Le chaos autour de lui semble s'éloigner, comme si son esprit dérivait ailleurs, porté par une musique qu'il n'entend qu'à moitié, une mélodie israélienne douce et lancinante. Il va mourir. Sa pensée s'égare vers Dov. Autour de lui, Yaël en furie s'agite, tirant à bout portant, un revolver dans chaque main. Son corps se meut avec une précision mécanique, une froideur maîtrisée. Et lui ? Il se sent hors du temps, comme s'il n'était déjà plus là, comme si cette scène n'était qu'une peinture mouvante et irréelle. Il voit l’action au ralenti, figée dans l'œil d'un instant qui s'étire. Pour lui, ce ne serait rien, une transition, un évanouissement. Pour Dov, ce serait quoi ? Une absence. Et Yaël ? Une blessure de plus. Dora, David, les gens du kibboutz, tous ces visages d'un passé qui continuent de respirer en lui – ils sont tous un peu ses enfants. Il les a portés, aimés, protégés à sa manière. Il a veillé sur eux comme un ami, un frère, un père. Et D-ieu dans tout ça ? Moïse n'a jamais cru à ces histoires. Son judaïsme est une empreinte, pas une foi. La mort n'est pas un châtiment, ni une délivrance. Elle est une ponctuation, un silence entre deux battements d'univers.

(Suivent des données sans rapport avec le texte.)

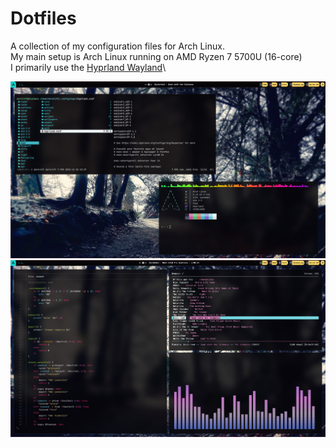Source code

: # Dotfiles
A collection of my configuration files for Arch Linux.\
My main setup is Arch Linux running on AMD Ryzen 7 5700U (16-core)\
I primarily use the [Hyprland Wayland](https://github.com/hyprwm/Hyprland)\

![Hyprland](screenshot/hyprland.png "hyprland")
![Hyprland-1](screenshot/hyprland1.png "hyprland")
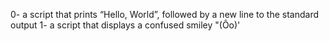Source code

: 0- a script that prints “Hello, World”, followed by a new line to the standard output
1- a script that displays a confused smiley "(Ôo)'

Il esquisse un sourire. Mourir, ce n'est pas si grave. Vivre, par contre… 

Un hurlement le ramène à la réalité.

Yaël, toujours debout, continue de tirer. Deux balles sifflent et percutent un adversaire. La scène reprend sa vitesse normale. La douleur explose en lui, la balle logée dans son corps redevient un feu brûlant. Il est encore là. Et va survivre. Yaël le tire en arrière, le traîne à l'intérieur en jurant.

« Suivre le plan, hein ? » grogne Yaël entre ses dents serrées.

Elle appuie sur sa blessure. Son regard est inquiétude. « La prochaine fois, tu fais confiance aux pros. »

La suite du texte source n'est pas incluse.